In the S.I. 150 of 2023, government introduced a new law for carbon credit trading where project proponents will now receive 70 percent of the revenue, up from the earlier government announcement of 30 percent for foreign investors and 20 percent for locals. The remaining 30 percent will be an Environmental Levy put into the Environment Fund.
“This same issue arises when it is noted that the government will get 50 percent while the communities will get 20 percent of the proceeds from the trading.
“Considering the effects of the emissions on the ground, would sharing equally with the government not have helped? They get the least percentage yet they are the most affected.

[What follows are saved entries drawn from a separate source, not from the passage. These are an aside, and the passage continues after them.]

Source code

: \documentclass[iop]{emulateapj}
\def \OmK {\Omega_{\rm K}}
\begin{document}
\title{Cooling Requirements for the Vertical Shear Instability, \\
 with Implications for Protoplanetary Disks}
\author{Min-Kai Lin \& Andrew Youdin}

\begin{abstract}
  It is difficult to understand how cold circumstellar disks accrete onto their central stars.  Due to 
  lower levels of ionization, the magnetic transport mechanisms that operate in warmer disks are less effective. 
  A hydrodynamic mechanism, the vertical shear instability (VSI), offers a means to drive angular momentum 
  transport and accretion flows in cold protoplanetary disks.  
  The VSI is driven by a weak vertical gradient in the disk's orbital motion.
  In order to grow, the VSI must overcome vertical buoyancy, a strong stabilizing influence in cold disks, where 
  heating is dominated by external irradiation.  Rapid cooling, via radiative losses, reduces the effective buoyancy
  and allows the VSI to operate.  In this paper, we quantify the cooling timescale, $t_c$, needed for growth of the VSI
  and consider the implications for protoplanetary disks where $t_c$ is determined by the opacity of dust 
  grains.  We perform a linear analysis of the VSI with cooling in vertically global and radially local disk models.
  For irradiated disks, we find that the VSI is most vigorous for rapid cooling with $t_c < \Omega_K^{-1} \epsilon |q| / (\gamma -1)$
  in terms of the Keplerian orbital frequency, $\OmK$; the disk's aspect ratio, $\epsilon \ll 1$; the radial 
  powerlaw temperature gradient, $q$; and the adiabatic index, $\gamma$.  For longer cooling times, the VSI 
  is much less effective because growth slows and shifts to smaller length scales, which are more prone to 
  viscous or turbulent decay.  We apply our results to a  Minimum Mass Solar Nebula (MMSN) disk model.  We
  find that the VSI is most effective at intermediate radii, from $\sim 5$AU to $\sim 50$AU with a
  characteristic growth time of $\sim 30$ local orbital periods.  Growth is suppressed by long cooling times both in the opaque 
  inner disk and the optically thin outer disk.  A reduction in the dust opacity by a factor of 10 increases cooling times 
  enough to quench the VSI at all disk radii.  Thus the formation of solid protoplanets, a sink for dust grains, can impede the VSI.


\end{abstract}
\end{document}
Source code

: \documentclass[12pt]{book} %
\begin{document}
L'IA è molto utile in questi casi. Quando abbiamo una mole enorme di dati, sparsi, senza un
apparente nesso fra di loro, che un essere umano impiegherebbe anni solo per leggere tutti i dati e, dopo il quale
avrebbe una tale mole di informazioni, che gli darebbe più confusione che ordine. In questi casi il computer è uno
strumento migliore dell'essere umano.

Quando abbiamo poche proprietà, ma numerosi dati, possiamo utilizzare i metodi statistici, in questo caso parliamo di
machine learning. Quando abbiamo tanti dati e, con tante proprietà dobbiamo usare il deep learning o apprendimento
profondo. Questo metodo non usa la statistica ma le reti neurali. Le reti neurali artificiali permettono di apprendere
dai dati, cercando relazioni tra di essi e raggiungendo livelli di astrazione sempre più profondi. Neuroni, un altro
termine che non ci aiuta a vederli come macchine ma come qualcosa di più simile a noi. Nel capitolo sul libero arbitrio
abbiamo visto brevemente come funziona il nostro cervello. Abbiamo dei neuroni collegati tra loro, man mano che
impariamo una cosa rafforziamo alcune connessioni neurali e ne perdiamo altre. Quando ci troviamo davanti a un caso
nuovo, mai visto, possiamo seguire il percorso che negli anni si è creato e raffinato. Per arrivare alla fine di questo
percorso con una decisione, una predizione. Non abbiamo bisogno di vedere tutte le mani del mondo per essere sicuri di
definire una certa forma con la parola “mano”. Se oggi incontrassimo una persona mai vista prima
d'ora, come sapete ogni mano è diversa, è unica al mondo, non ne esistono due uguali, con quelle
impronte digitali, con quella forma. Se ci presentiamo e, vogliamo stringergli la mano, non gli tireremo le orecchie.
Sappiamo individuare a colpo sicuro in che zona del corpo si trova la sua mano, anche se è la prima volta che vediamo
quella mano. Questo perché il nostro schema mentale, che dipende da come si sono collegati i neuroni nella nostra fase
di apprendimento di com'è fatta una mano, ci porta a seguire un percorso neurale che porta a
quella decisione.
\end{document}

This also applies to the sharing of proceeds in the Seventh Schedule, why give a proponent 75 percent of their proceeds when the community is in need of rehabilitation and needs more.
“Again the Kariba incident is there for proof of the flaws from such a kind of distribution.
“ The mandatory application and regulation period is too long, upper top, it can stretch for three years from applying for a certificate of no objection to commencing operations,” Dumbura opined.
In the meantime, emissions continue, he asked and having noted that the period to regularise operations becomes longer for those already operating and this needs to be reduced.
The experts agreed that regulations should be all encompassing with more support needed for renewable energy projects. The regulations and the system so far has taken a substantial focus on land-based projects, maybe that is because they are easy pickings, but there is need to be all encompassing from the get go.
An expansion and a look into renewable energy projects can result in quick wins considering the global shift towards the use of solar.